** WHAT TO DO **
Return all the entries. Match them word for word.

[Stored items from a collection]
• • • • •

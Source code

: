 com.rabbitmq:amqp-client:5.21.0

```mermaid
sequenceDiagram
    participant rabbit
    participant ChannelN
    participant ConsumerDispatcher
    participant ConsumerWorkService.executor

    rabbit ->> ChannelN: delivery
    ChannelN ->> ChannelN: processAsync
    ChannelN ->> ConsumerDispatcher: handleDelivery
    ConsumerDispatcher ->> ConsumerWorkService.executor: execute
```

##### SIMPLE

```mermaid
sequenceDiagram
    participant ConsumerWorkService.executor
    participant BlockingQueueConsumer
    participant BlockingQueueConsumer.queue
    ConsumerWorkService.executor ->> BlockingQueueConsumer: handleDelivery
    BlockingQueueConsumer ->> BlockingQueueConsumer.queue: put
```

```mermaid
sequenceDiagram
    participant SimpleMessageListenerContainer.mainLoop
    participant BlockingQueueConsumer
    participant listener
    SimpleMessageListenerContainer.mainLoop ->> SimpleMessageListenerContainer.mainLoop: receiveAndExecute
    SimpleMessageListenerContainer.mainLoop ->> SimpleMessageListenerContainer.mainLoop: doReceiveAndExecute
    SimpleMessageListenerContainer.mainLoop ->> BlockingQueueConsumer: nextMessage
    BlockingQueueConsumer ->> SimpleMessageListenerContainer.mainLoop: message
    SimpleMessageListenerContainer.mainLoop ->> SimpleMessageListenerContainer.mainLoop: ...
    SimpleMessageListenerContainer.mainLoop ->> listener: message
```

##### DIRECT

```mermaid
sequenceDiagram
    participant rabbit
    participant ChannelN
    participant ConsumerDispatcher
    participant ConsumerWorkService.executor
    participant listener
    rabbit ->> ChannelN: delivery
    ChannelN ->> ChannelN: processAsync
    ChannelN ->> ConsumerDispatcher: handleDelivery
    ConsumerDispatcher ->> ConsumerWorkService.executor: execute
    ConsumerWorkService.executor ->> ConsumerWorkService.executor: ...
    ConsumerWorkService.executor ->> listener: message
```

• • • • •

** REPLY **
Source code

: com.rabbitmq:amqp-client:5.21.0

```mermaid
sequenceDiagram
    participant rabbit
    participant ChannelN
    participant ConsumerDispatcher
    participant ConsumerWorkService.executor

    rabbit ->> ChannelN: delivery
    ChannelN ->> ChannelN: processAsync
    ChannelN ->> ConsumerDispatcher: handleDelivery
    ConsumerDispatcher ->> ConsumerWorkService.executor: execute
```

##### SIMPLE

```mermaid
sequenceDiagram
    participant ConsumerWorkService.executor
    participant BlockingQueueConsumer
    participant BlockingQueueConsumer.queue
    ConsumerWorkService.executor ->> BlockingQueueConsumer: handleDelivery
    BlockingQueueConsumer ->> BlockingQueueConsumer.queue: put
```

```mermaid
sequenceDiagram
    participant SimpleMessageListenerContainer.mainLoop
    participant BlockingQueueConsumer
    participant listener
    SimpleMessageListenerContainer.mainLoop ->> SimpleMessageListenerContainer.mainLoop: receiveAndExecute
    SimpleMessageListenerContainer.mainLoop ->> SimpleMessageListenerContainer.mainLoop: doReceiveAndExecute
    SimpleMessageListenerContainer.mainLoop ->> BlockingQueueConsumer: nextMessage
    BlockingQueueConsumer ->> SimpleMessageListenerContainer.mainLoop: message
    SimpleMessageListenerContainer.mainLoop ->> SimpleMessageListenerContainer.mainLoop: ...
    SimpleMessageListenerContainer.mainLoop ->> listener: message
```

##### DIRECT

```mermaid
sequenceDiagram
    participant rabbit
    participant ChannelN
    participant ConsumerDispatcher
    participant ConsumerWorkService.executor
    participant listener
    rabbit ->> ChannelN: delivery
    ChannelN ->> ChannelN: processAsync
    ChannelN ->> ConsumerDispatcher: handleDelivery
    ConsumerDispatcher ->> ConsumerWorkService.executor: execute
    ConsumerWorkService.executor ->> ConsumerWorkService.executor: ...
    ConsumerWorkService.executor ->> listener: message
```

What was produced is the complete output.